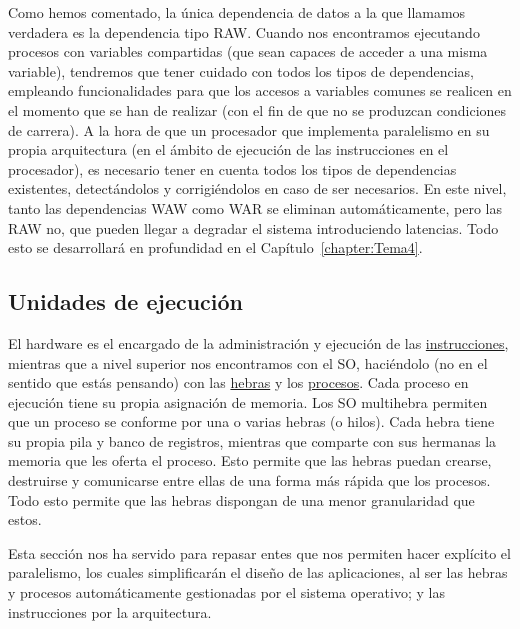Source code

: Como hemos comentado, la única dependencia de datos a la que llamamos verdadera es la dependencia tipo RAW\@. Cuando nos encontramos ejecutando procesos con variables compartidas (que sean capaces de acceder a una misma variable), tendremos que tener cuidado con todos los tipos de dependencias, empleando funcionalidades para que los accesos a variables comunes se realicen en el momento que se han de realizar (con el fin de que no se produzcan condiciones de carrera). A la hora de que un procesador que implementa paralelismo en su propia arquitectura (en el ámbito de ejecución de las instrucciones en el procesador), es necesario tener en cuenta todos los tipos de dependencias existentes, detectándolos y corrigiéndolos en caso de ser necesarios. En este nivel, tanto las dependencias WAW como WAR se eliminan automáticamente, pero las RAW no, que pueden llegar a degradar el sistema introduciendo latencias. Todo esto se desarrollará en profundidad en el Capítulo~\ref{chapter:Tema4}.

\subsection{Unidades de ejecución}
El hardware es el encargado de la administración y ejecución de las \ul{instrucciones}, mientras que a nivel superior nos encontramos con el SO, haciéndolo (no en el sentido que estás pensando) con las \ul{hebras} y los \ul{procesos}. Cada proceso en ejecución tiene su propia asignación de memoria. Los SO multihebra permiten que un proceso se conforme por una o varias hebras (o hilos). Cada hebra tiene su propia pila y banco de registros, mientras que comparte con sus hermanas la memoria que les oferta el proceso. Esto permite que las hebras puedan crearse, destruirse y comunicarse entre ellas de una forma más rápida que los procesos. Todo esto permite que las hebras dispongan de una menor granularidad que estos. 

Esta sección nos ha servido para repasar entes que nos permiten hacer explícito el paralelismo, los cuales simplificarán el diseño de las aplicaciones, al ser las hebras y procesos automáticamente gestionadas por el sistema operativo; y las instrucciones por la arquitectura.

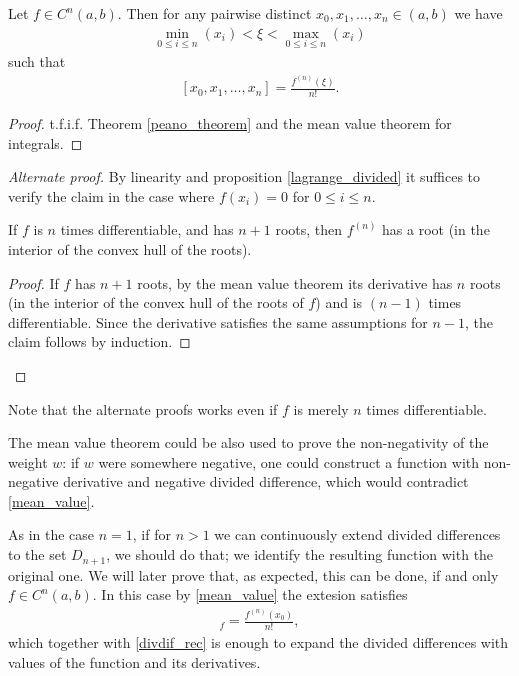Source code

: \begin{lause}
	Let $f \in C^{n}(a, b)$. Then for any pairwise distinct $x_{0}, x_{1}, \ldots, x_{n} \in (a, b)$ we have
	\begin{align*}
		\min_{0 \leq i \leq n}(x_{i}) < \xi < \max_{0 \leq i \leq n}(x_{i})
	\end{align*}
	such that
	\begin{align}\label{mean_value}
		[x_{0}, x_{1}, \ldots, x_{n}] = \frac{f^{(n)}(\xi)}{n!}.
	\end{align}
\end{lause}
\begin{proof}
	t.f.i.f. Theorem \ref{peano_theorem} and the mean value theorem for integrals.
\end{proof}
\begin{proof}[Alternate proof]
	By linearity and proposition \ref{lagrange_divided} it suffices to verify the claim in the case where $f(x_{i}) = 0$ for $0 \leq i \leq n$.
	\begin{lem}
		If $f$ is $n$ times differentiable, and has $n + 1$ roots, then $f^{(n)}$ has a root (in the interior of the convex hull of the roots).
	\end{lem}
	\begin{proof}
		If $f$ has $n + 1$ roots, by the mean value theorem its derivative has $n$ roots (in the interior of the convex hull of the roots of $f$) and is $(n - 1)$ times differentiable. Since the derivative satisfies the same assumptions for $n - 1$, the claim follows by induction.
	\end{proof}
\end{proof}

Note that the alternate proofs works even if $f$ is merely $n$ times differentiable.

The mean value theorem could be also used to prove the non-negativity of the weight $w$: if $w$ were somewhere negative, one could construct a function with non-negative derivative and negative divided difference, which would contradict \ref{mean_value}.

As in the case $n = 1$, if for $n > 1$ we can continuously extend divided differences to the set $D_{n + 1}$, we should do that; we identify the resulting function with the original one. We will later prove that, as expected, this can be done, if and only $f \in C^{n}(a, b)$. In this case by \ref{mean_value} the extesion satisfies
\begin{align*}
	[x_{0}, x_{0}, \ldots, x_{0}]_{f} = \frac{f^{(n)}(x_{0})}{n!},
\end{align*}
which together with \ref{divdif_rec} is enough to expand the divided differences with values of the function and its derivatives.

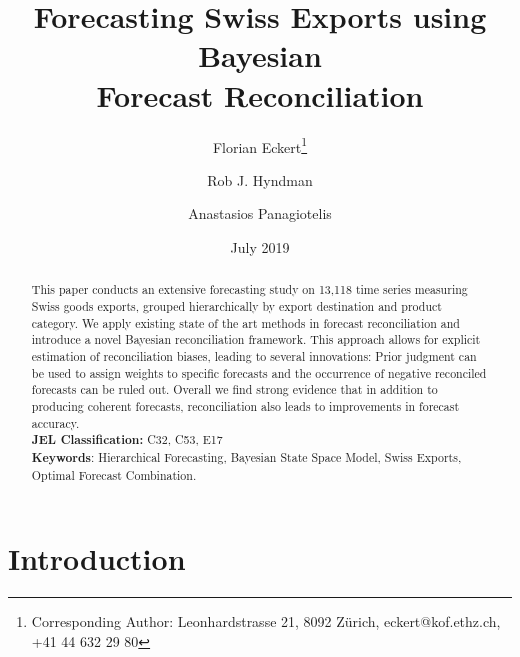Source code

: \documentclass[a4paper,fleqn,11pt]{article}
\begin{document}
\title{\huge Forecasting Swiss Exports using Bayesian \\Forecast Reconciliation}

\author[$\dagger$]{Florian Eckert\thanks{Corresponding Author: Leonhardstrasse 21, 8092 Zürich, eckert@kof.ethz.ch, +41 44 632 29 80}}
\author[$\ddagger$]{Rob J. Hyndman}
\author[$\ddagger$]{Anastasios Panagiotelis}
\date{July 2019}

\clearpage\maketitle
\thispagestyle{empty}

\begin{abstract}
	\noindent This paper conducts an extensive forecasting study on 13,118 time series measuring Swiss goods exports, grouped hierarchically by export destination and product category.  We apply existing state of the art methods in forecast reconciliation and introduce a novel Bayesian reconciliation framework. This approach allows for explicit estimation of reconciliation biases, leading to several innovations: Prior judgment can be used to assign weights to specific forecasts and the occurrence of negative reconciled forecasts can be ruled out. Overall we find strong evidence that in addition to producing coherent forecasts, reconciliation also leads to improvements in forecast accuracy.\\
	
	\noindent \textbf{JEL Classification:} C32, C53, E17\\
	\noindent \textbf{Keywords}: Hierarchical Forecasting, Bayesian State Space Model, Swiss Exports, Optimal Forecast Combination.
\end{abstract}
\clearpage
\setcounter{page}{1}

\section{Introduction}\label{sec:intro}
\end{document}
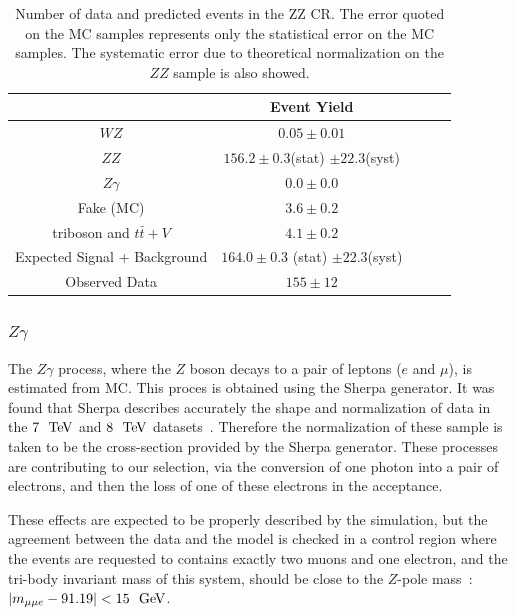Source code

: \begin{table}[htp]
\centering
\begin{tabular}{|c||c|c|c|c|}
\hline
 & Event Yield\\ 
\hline\hline
$WZ$ &  $0.05 \pm 0.01$\\ 
$ZZ$ &  $156.2 \pm 0.3$(stat) $\pm 22.3$(syst) \\ 
$Z\gamma$ &  $0.0 \pm 0.0$\\ 
Fake (MC) &  $3.6 \pm 0.2$\\ 
triboson and $t\bar{t}+V$ &  $4.1 \pm 0.2$\\ 
\hline
Expected Signal + Background &  $164.0 \pm 0.3$ (stat) $\pm 22.3$(syst)\\ 
\hline
Observed Data &  $155 \pm 12$\\ 
\hline
\end{tabular}
\caption{Number of data and predicted events in the ZZ CR. The error quoted on the MC samples represents only the statistical error on the MC samples. The systematic error due to theoretical normalization on the $ZZ$ sample is also showed.}
\label{tab:ZZ_CR}
\end{table}


\clearpage

\subsubsection{$Z\gamma$}

The $Z\gamma$ process, where the $Z$ boson decays to a pair of leptons ($e$ and $\mu$), is estimated from MC. This proces is obtained using the Sherpa generator. It was found that Sherpa describes accurately the shape and normalization of data in the $7~\TeV$ and $8~\TeV$ datasets~\cite{Aad:2013izg,Auerbach:1631102}. Therefore the normalization of these sample is taken to be the cross-section provided by the Sherpa generator. These processes are contributing to our selection, via the conversion of one photon into a pair of electrons, and then the loss of one of these electrons in the acceptance. 

These effects are expected to be properly described by the simulation, but the agreement between the data and the model is checked in a control region where the events are requested to contains exactly two muons and one electron, and the tri-body invariant mass of this system, should be close to the $Z$-pole mass~\cite{PDG:2014}: $|m_{\mu\mu{}e}-91.19|<15~\GeV$.

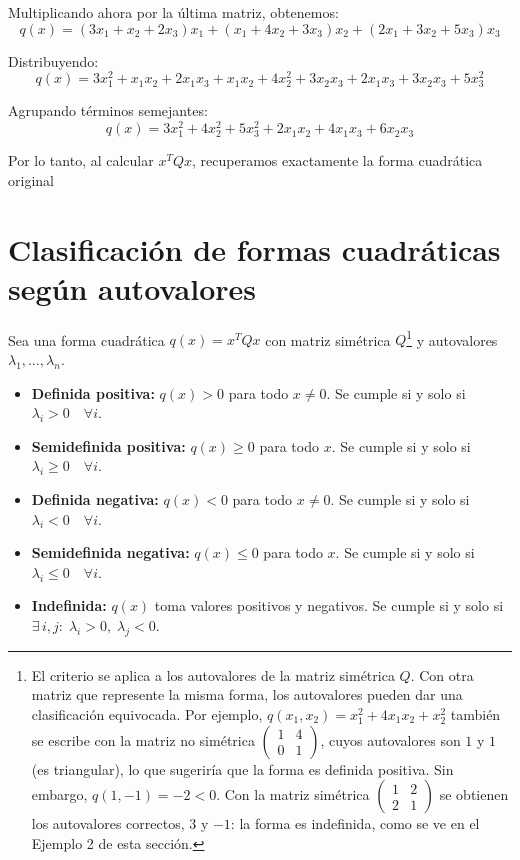\documentclass{article}
\begin{document}
Multiplicando ahora por la última matriz, obtenemos:
\[
q(x)
=
(3x_1+x_2+2x_3)x_1
+
(x_1+4x_2+3x_3)x_2
+
(2x_1+3x_2+5x_3)x_3
\]

Distribuyendo:
\[
q(x)
=
3x_1^2+x_1x_2+2x_1x_3
+
x_1x_2+4x_2^2+3x_2x_3
+
2x_1x_3+3x_2x_3+5x_3^2
\]

Agrupando términos semejantes:
\[
q(x)
=
3x_1^2
+
4x_2^2
+
5x_3^2
+
2x_1x_2
+
4x_1x_3
+
6x_2x_3
\]

{\color{teal}
Por lo tanto, al calcular \(x^TQx\), recuperamos exactamente la forma cuadrática original}


\section*{Clasificación de formas cuadráticas según autovalores}

Sea una forma cuadrática \(q(x)=x^T Q x\) con matriz simétrica \(Q\)\footnote{El criterio se aplica a los autovalores de la matriz simétrica \(Q\). Con otra matriz que represente la misma forma, los autovalores pueden dar una clasificación equivocada. Por ejemplo, \(q(x_1,x_2)=x_1^2+4x_1x_2+x_2^2\) también se escribe con la matriz no simétrica \(\left(\begin{smallmatrix}1&4\\0&1\end{smallmatrix}\right)\), cuyos autovalores son \(1\) y \(1\) (es triangular), lo que sugeriría que la forma es definida positiva. Sin embargo, \(q(1,-1)=-2<0\). Con la matriz simétrica \(\left(\begin{smallmatrix}1&2\\2&1\end{smallmatrix}\right)\) se obtienen los autovalores correctos, \(3\) y \(-1\): la forma es indefinida, como se ve en el Ejemplo 2 de esta sección.} y autovalores \(\lambda_1,\dots,\lambda_n\).

\begin{itemize}
  \item \textbf{Definida positiva:} \(q(x)>0\) para todo \(x\neq0\). Se cumple si y solo si
  \(
    \lambda_i>0 \quad\forall i
  \).

  \item \textbf{Semidefinida positiva:} \(q(x)\ge0\) para todo \(x\). Se cumple si y solo si
  \(
    \lambda_i\ge0 \quad\forall i
  \).

  \item \textbf{Definida negativa:} \(q(x)<0\) para todo \(x\neq0\). Se cumple si y solo si
  \(
    \lambda_i<0 \quad\forall i
  \).

  \item \textbf{Semidefinida negativa:} \(q(x)\le0\) para todo \(x\). Se cumple si y solo si
  \(
    \lambda_i\le0 \quad\forall i
  \).

  \item \textbf{Indefinida:} \(q(x)\) toma valores positivos y negativos. Se cumple si y solo si
  \(
    \exists\,i,j:\;\lambda_i>0,\;\lambda_j<0
  \).
\end{itemize}
\end{document}
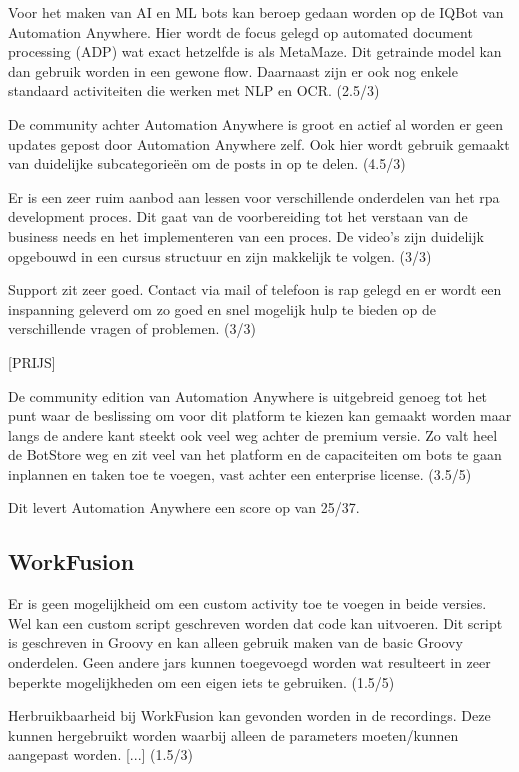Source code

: Voor het maken van AI en ML bots kan beroep gedaan worden op de IQBot van Automation Anywhere. Hier wordt de focus gelegd op automated document processing (ADP) wat exact hetzelfde is als MetaMaze. Dit getrainde model kan dan gebruik worden in een gewone flow. Daarnaast zijn er ook nog enkele standaard activiteiten die werken met NLP en OCR. (2.5/3)

De community achter Automation Anywhere is groot en actief al worden er geen updates gepost door Automation Anywhere zelf. Ook hier wordt gebruik gemaakt van duidelijke subcategorieën om de posts in op te delen. (4.5/3) 

Er is een zeer ruim aanbod aan lessen voor verschillende onderdelen van het \acrshort{rpa} development proces. Dit gaat van de voorbereiding tot het verstaan van de business needs en het implementeren van een proces. De video's zijn duidelijk opgebouwd in een cursus structuur en zijn makkelijk te volgen. (3/3)

Support zit zeer goed. Contact via mail of telefoon is rap gelegd en er wordt een inspanning geleverd om zo goed en snel mogelijk hulp te bieden op de verschillende vragen of problemen. (3/3)

[PRIJS]

De community edition van Automation Anywhere is uitgebreid genoeg tot het punt waar de beslissing om voor dit platform te kiezen kan gemaakt worden maar langs de andere kant steekt ook veel weg achter de premium versie. Zo valt heel de BotStore weg en zit veel van het platform en de capaciteiten om bots te gaan inplannen en taken toe te voegen, vast achter een enterprise license. (3.5/5)

Dit levert Automation Anywhere een score op van 25/37.

\subsection{WorkFusion}

Er is geen mogelijkheid om een custom activity toe te voegen in beide versies. Wel kan een custom script geschreven worden dat code kan uitvoeren. Dit script is geschreven in Groovy en kan alleen gebruik maken van de basic Groovy onderdelen. Geen andere jars kunnen toegevoegd worden wat resulteert in zeer beperkte mogelijkheden om een eigen iets te gebruiken. (1.5/5)

Herbruikbaarheid bij WorkFusion kan gevonden worden in de recordings. Deze kunnen hergebruikt worden waarbij alleen de parameters moeten/kunnen aangepast worden. [...] (1.5/3)

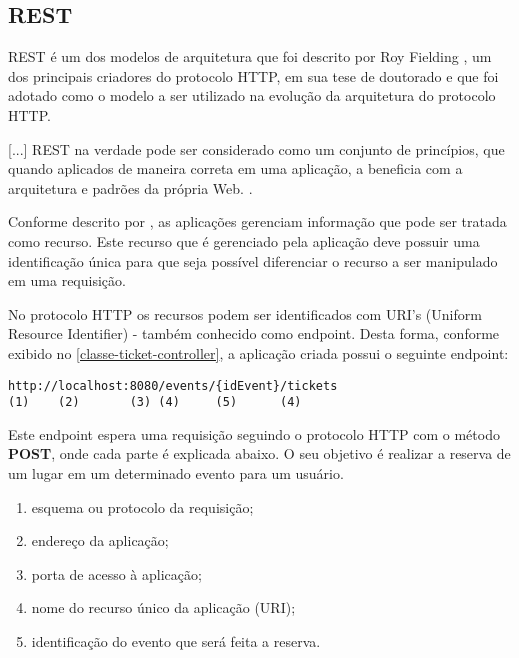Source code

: \subsection{REST}\label{rest}

\begin{citacao}

REST é um dos modelos de arquitetura que foi descrito por
Roy Fielding \cite[5]{rest-roy-thomas-fielding},
um dos principais criadores do protocolo HTTP, em sua tese de doutorado
e que foi adotado como o modelo a ser utilizado na evolução da arquitetura
do protocolo HTTP.

[...] REST na verdade pode ser considerado como um conjunto de princípios,
que quando aplicados de maneira correta em uma aplicação, a beneficia com a
arquitetura e padrões da própria Web. \cite{rest-principios-e-boas-praticas}.

\end{citacao}

Conforme descrito por \cite{rest-principios-e-boas-praticas}, as aplicações
gerenciam informação que pode ser tratada como recurso. Este recurso que é
gerenciado pela aplicação deve possuir uma identificação única para que seja
possível diferenciar o recurso a ser manipulado em uma requisição.

No protocolo HTTP os recursos podem ser identificados com
URI's (Uniform Resource Identifier) - também conhecido como endpoint.
Desta forma, conforme exibido no \autoref{classe-ticket-controller},
a aplicação criada possui o seguinte endpoint:

\begin{minipage}{\linewidth}
\begin{lstlisting}[basicstyle=\ttfamily]
http://localhost:8080/events/{idEvent}/tickets
(1)    (2)       (3) (4)     (5)      (4)
\end{lstlisting}
\end{minipage}

Este endpoint espera uma requisição seguindo o protocolo HTTP
com o método \textbf{POST}, onde cada parte é explicada abaixo. O seu objetivo é
realizar a reserva de um lugar em um determinado evento para um usuário.

\begin{enumerate}

  \item esquema ou protocolo da requisição;

  \item endereço da aplicação;

  \item porta de acesso à aplicação;

  \item nome do recurso único da aplicação (URI);

  \item identificação do evento que será feita a reserva.

\end{enumerate}
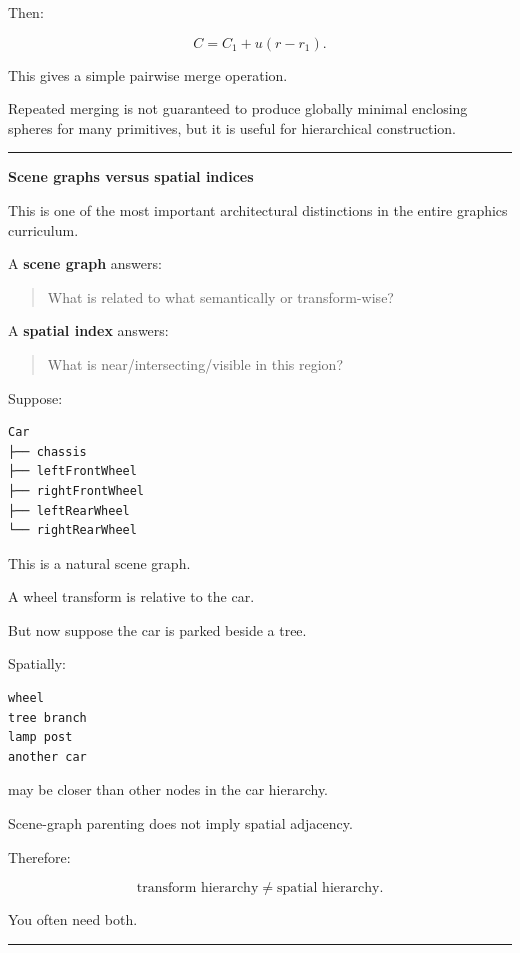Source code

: Then:

\[
\boxed{
C=C_1+u(r-r_1).
}
\]

This gives a simple pairwise merge operation.

Repeated merging is not guaranteed to produce globally minimal enclosing spheres for many primitives, but it is useful for hierarchical construction.

\begin{center}\rule{0.5\linewidth}{0.5pt}\end{center}

\textbf{Scene graphs versus spatial indices}

This is one of the most important architectural distinctions in the entire graphics curriculum.

A \textbf{scene graph} answers:

\begin{quote}
What is related to what semantically or transform-wise?
\end{quote}

A \textbf{spatial index} answers:

\begin{quote}
What is near/intersecting/visible in this region?
\end{quote}

Suppose:

\begin{verbatim}
Car
├── chassis
├── leftFrontWheel
├── rightFrontWheel
├── leftRearWheel
└── rightRearWheel
\end{verbatim}

This is a natural scene graph.

A wheel transform is relative to the car.

But now suppose the car is parked beside a tree.

Spatially:

\begin{verbatim}
wheel
tree branch
lamp post
another car
\end{verbatim}

may be closer than other nodes in the car hierarchy.

Scene-graph parenting does not imply spatial adjacency.

Therefore:

\[
\boxed{
\text{transform hierarchy}
\neq
\text{spatial hierarchy}.
}
\]

You often need both.

\begin{center}\rule{0.5\linewidth}{0.5pt}\end{center}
**********
Show every line of the material that includes the string "answers".

→ ANSWER BOX:
A \textbf{scene graph} answers:
A \textbf{spatial index} answers:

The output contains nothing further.